O(n2)
设a[i]表示以元素re[i]结尾的最长上升子序列长度,初始都为1,最外层循环i,内层找[1,i-1]中re[j] < re[i] 且
a[j] + 1 > a[i] 的来更新a[i]
for(rint i = 1;i <= n; ++i) {
for(rint j = i - 1; j; --j) {
if(re[i] > re[j] && a[i] < a[j] + 1) a[i] = a[j] + 1;
}
}
O(nlogn)
定义dp[i]表示长度为i的子序列的最小末元素,并由定义可得性质:dp[i]中元素单调递增
开始时len = 1,dp[len] = re[1],循环re[i],re[i] > dp[len] ,则 dp[++len] = re[i];
否则。
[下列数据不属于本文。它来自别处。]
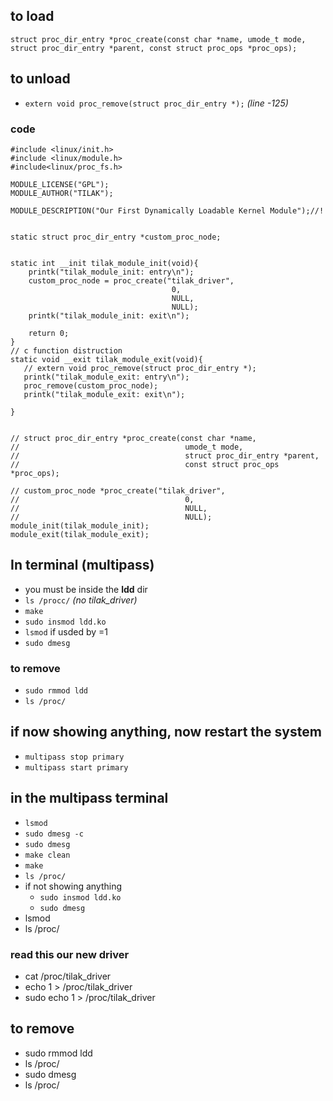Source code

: ## to load
`struct proc_dir_entry *proc_create(const char *name, umode_t mode, struct proc_dir_entry *parent, const struct proc_ops *proc_ops);`



## to unload 
- `extern void proc_remove(struct proc_dir_entry *);` *(line -125)*


### code 

```
#include <linux/init.h>
#include <linux/module.h>
#include<linux/proc_fs.h>

MODULE_LICENSE("GPL");
MODULE_AUTHOR("TILAK");

MODULE_DESCRIPTION("Our First Dynamically Loadable Kernel Module");//!


static struct proc_dir_entry *custom_proc_node;


static int __init tilak_module_init(void){
    printk("tilak_module_init: entry\n");
    custom_proc_node = proc_create("tilak_driver", 
                                    0, 
                                    NULL, 
                                    NULL);
    printk("tilak_module_init: exit\n");
    
    return 0;
}
// c function distruction
static void __exit tilak_module_exit(void){
   // extern void proc_remove(struct proc_dir_entry *);
   printk("tilak_module_exit: entry\n");
   proc_remove(custom_proc_node);
   printk("tilak_module_exit: exit\n");
    
}


// struct proc_dir_entry *proc_create(const char *name, 
//                                     umode_t mode, 
//                                     struct proc_dir_entry *parent, 
//                                     const struct proc_ops *proc_ops);

// custom_proc_node *proc_create("tilak_driver", 
//                                     0, 
//                                     NULL, 
//                                     NULL);
module_init(tilak_module_init);
module_exit(tilak_module_exit);
```


## In terminal (multipass)
- you must be inside the **ldd** dir
- `ls /procc/` *(no tilak_driver)*
- `make`
- `sudo insmod ldd.ko`
- `lsmod`
if usded by =1
- `sudo dmesg` 




### to remove 
- `sudo rmmod ldd`
- `ls /proc/`
## if now showing anything, now restart the system
- `multipass stop primary` 
- `multipass start primary`


## in the multipass terminal 
- `lsmod`
- `sudo dmesg -c`
- `sudo dmesg`
- `make clean`
- `make`
- `ls /proc/`
- if not showing anything 
    - `sudo insmod ldd.ko`
    - `sudo dmesg`
- lsmod
- ls /proc/
### read this our new driver
- cat /proc/tilak_driver
- echo 1 > /proc/tilak_driver
- sudo echo 1 > /proc/tilak_driver
## to remove 
- sudo rmmod ldd
- ls /proc/
- sudo dmesg
- ls /proc/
我们要在dp[]的[1,len-1]中找一个j满足dp[j-1] < re[i] < dp[j],根据“最长上升”我们要dp[j] = re[i];
最终答案为len
由dp的单调性我们可以使用二分,若使用STL注意严格上升是lower_bound(),而不下降是upper_bound();
dp[1] = re[1];len = 1;
for(rint i = 2;i <= n + n; ++i) {
if(re[i] > dp[len]) dp[++len] = re[i];
else {
int j = lower_bound(dp + 1,dp + len + 1,re[i]) - dp;
dp[j] = re[i];
}
}
练习 :求序列中某个点开头的最长上升与下降序列的和;
由于我们正反求某个点的严格单调序列答案都是一样的,可以把原序列复制一遍翻转一下接在前面求一下LIS即可
但是非严格则可能存在取重,不能这样做
#include <iostream>
#include <cstdio>
#include <cmath>
#include <queue>
#include <map>
#include <cstring>
#include <algorithm>
#define rint register int
#define ll long long
using namespace std;
template <typename xxx> inline void read(xxx &x)
{
int f = 1;x = 0;
char c = getchar();
for(; c < '0' || c > '9' ; c = getchar()) if(c=='-') f = -1;
for(;'0' <= c && c <= '9'; c = getchar()) x = (x << 3) + (x << 1) + (c ^ 48);
x *= f;
}
template <typename xxx> inline void print(xxx x)
{
if(x < 0) {
putchar('-');
x = -x;
}
if(x > 9) print(x/10);
putchar(x % 10 + '0');
}
const int inf = 0x7fffffff;
const int maxn = 200100;
const int mod = 1e9+7;
int re[maxn];
int dp[maxn];
int len;
int n;
int main()
{
read(n);
for(rint i = 1; i <= n; ++i) {
read(re[i]);
re[i + n] = re[i];
}
reverse(re + 1,re + n + 1);
dp[1] = re[1];len = 1;
for(rint i = 2;i <= n + n; ++i) {
if(re[i] > dp[len]) dp[++len] = re[i];
else {
int j = lower_bound(dp + 1,dp + len + 1,re[i]) - dp;
dp[j] = re[i];
}
}
print(len);
}
/*
*/